# New stack build



## gibzy (Sep 5, 2005)

Well after a long while i have taken the plunge and started wwork on my Viv/Exo stack. Reps are housed in a bit of a shambles at the present and wanted to build something a little more pleasing on the eye.

First was to draw up the master plan. total Rack Size is to be 5' x 4' x 2', made with 18mm thick MDF









Bottom left tank will be for our BD's, 3 tanks above will house the Leos, and the one on the right and side will be for my Exo (cresties). As for the small part on the lower right hand size, unsure whether to utilize it as a storage cupboard of use it for a smaller rep. Whats your opinions?

So after spending the best part of 2 hours manual labour i came up with this









As this is going to be a dual layer unit i had to batton around the ourside of the stack using 2"x1".
Inbetween these two layers will be 25mm insulation and all electrical cabling. (please excuse all of the tools that have taken up residence for the evening)









And a closer shot









Tomorrow evening i will be adding more pics of my working day.

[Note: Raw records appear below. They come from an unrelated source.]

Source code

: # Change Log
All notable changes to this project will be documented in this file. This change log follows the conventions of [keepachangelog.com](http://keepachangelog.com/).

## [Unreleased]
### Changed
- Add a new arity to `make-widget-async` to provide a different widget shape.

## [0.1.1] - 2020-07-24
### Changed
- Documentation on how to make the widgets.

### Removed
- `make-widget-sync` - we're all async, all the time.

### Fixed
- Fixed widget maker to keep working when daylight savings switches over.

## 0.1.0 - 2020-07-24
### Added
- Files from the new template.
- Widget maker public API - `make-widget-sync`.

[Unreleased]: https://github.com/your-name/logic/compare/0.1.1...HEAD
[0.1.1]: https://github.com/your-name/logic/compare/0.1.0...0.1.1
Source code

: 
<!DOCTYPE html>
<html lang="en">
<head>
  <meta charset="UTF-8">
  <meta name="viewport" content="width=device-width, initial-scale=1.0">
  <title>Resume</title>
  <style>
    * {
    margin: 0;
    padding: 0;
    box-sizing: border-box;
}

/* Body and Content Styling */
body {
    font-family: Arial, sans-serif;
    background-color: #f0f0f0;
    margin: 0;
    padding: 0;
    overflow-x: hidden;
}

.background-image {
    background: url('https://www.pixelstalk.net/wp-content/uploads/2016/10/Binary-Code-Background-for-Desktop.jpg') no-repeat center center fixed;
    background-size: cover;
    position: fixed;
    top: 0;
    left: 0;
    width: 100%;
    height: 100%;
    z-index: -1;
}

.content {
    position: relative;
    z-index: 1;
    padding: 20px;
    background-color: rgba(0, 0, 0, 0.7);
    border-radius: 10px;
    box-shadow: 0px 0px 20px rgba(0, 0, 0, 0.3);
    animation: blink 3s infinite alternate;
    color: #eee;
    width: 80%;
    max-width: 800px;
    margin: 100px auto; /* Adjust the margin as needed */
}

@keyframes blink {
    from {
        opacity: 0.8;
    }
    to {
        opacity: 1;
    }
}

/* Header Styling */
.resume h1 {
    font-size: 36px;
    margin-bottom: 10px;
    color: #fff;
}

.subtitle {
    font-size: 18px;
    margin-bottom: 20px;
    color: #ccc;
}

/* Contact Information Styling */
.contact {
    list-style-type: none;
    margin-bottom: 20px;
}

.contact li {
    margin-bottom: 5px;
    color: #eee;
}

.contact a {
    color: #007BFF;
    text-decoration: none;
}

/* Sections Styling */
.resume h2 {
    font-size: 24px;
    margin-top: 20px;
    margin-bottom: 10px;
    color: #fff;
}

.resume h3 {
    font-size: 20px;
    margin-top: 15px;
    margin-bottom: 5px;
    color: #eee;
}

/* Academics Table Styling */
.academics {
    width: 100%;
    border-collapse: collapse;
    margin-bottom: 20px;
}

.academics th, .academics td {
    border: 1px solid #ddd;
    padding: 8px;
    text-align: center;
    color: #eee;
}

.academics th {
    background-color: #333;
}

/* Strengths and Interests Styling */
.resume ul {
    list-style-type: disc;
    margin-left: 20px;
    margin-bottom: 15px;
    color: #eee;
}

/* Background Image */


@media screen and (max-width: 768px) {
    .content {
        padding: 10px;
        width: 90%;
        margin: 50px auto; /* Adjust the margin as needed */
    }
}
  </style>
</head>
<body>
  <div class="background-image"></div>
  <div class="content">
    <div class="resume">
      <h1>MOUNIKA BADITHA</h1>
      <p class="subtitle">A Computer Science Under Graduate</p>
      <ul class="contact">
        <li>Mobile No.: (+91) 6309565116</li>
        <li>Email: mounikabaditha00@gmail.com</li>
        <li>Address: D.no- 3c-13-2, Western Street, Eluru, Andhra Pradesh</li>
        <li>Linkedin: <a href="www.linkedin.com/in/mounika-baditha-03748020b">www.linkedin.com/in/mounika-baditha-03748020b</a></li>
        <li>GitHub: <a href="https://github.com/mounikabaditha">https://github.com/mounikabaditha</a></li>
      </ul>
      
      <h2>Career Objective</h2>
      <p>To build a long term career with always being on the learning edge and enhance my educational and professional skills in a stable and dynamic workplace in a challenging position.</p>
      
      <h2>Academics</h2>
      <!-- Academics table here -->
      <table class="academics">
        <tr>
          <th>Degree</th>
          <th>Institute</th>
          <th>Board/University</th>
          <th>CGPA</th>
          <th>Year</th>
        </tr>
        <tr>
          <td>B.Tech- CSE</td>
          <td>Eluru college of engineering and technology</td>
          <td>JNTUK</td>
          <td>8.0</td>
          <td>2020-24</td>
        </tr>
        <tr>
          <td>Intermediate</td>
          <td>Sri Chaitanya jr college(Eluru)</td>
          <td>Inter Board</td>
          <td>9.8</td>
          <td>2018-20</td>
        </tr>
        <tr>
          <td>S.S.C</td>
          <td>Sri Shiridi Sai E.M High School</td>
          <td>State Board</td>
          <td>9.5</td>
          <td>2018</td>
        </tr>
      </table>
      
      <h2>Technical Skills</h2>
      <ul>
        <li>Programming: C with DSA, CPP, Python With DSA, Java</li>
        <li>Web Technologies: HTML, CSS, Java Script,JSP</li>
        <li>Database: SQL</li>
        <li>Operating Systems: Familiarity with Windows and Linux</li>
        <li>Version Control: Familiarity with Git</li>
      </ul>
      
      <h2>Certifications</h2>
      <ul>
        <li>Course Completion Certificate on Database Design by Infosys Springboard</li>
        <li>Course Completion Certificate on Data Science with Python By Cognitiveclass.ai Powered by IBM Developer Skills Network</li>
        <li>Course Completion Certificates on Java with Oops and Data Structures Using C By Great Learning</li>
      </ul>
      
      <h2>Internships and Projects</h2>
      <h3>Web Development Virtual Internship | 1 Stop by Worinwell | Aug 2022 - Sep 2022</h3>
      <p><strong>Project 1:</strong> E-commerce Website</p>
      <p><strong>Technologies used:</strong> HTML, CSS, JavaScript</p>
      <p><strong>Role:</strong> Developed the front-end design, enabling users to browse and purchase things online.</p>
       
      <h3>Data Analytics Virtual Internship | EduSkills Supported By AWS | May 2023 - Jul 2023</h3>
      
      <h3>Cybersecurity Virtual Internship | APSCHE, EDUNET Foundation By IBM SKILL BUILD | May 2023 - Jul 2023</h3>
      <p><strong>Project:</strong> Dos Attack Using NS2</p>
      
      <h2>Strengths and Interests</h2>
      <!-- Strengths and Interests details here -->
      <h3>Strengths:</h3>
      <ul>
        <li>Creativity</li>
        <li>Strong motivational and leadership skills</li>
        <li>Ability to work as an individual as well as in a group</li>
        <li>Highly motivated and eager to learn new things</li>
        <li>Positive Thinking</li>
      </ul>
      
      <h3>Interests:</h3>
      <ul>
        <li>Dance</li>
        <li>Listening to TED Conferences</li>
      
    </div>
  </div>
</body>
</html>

Please feel free to commet, Thanks


----------



## Trezeck (Sep 13, 2010)

In your plan, don't the 3 smaller vivs on left hand side should be in the dimensions of 2x1x2 and not 2x2x1? As it's length x height x depth if i'm correct. Just a small note so you don't make wrong cuts 

And good luck pal, looking forward to final result.


----------



## Meko (Apr 29, 2007)

or the big one should be 2x2x3..


----------



## gibzy (Sep 5, 2005)

Opps, sould have used the tried and tested method of HxLxD, must have had a senior moment there.
But......................... the materplan has now gone out the window, as i took delivery of another ebay Exo terra special. A 24"x18"x24" with heatmats, UVb, jungle vines etc for only £20.
So now there will be a 2x4x2 viv on the bottom, and then two Exo side by side above it. 1x 18"x18"x24" and 1x 24"x18"x24".
Managed to put the shelf in today and finish the external battoning ready for insulation, outer skin, paint, seal and dressing.









Thanks


----------



## gibzy (Sep 5, 2005)

*Monday night update*

Just a small update tonight. Painted the internal top half with the same colour as my existing wall (not the one in the background), and started to add the front finishing pieces


----------



## beccaA! (Apr 8, 2010)

Its looking good so far :2thumb::2thumb:


----------



## gibzy (Sep 5, 2005)

beccaA! said:


> Its looking good so far :2thumb::2thumb:


Thank you becca, hopefully it will be finished soon, fingers crossed


----------



## gibzy (Sep 5, 2005)

Just a small update from the last hours work. Filled and sanded all joints and screw heads. Cut the partition wood ready for the split between exo and three smaller tanks. 
Will update more tomorrow evening


----------



## gibzy (Sep 5, 2005)

Another quick update. Decided to split the left side into two vivs. All supporting pieces in place, and now a trip to bnq to get some more mdf 









More pics to follow later on


----------



## gibzy (Sep 5, 2005)

*Sunday night Update*

Well bit of a lazy day today only managed to start on the inspection panel at the rear of the rear of the unit.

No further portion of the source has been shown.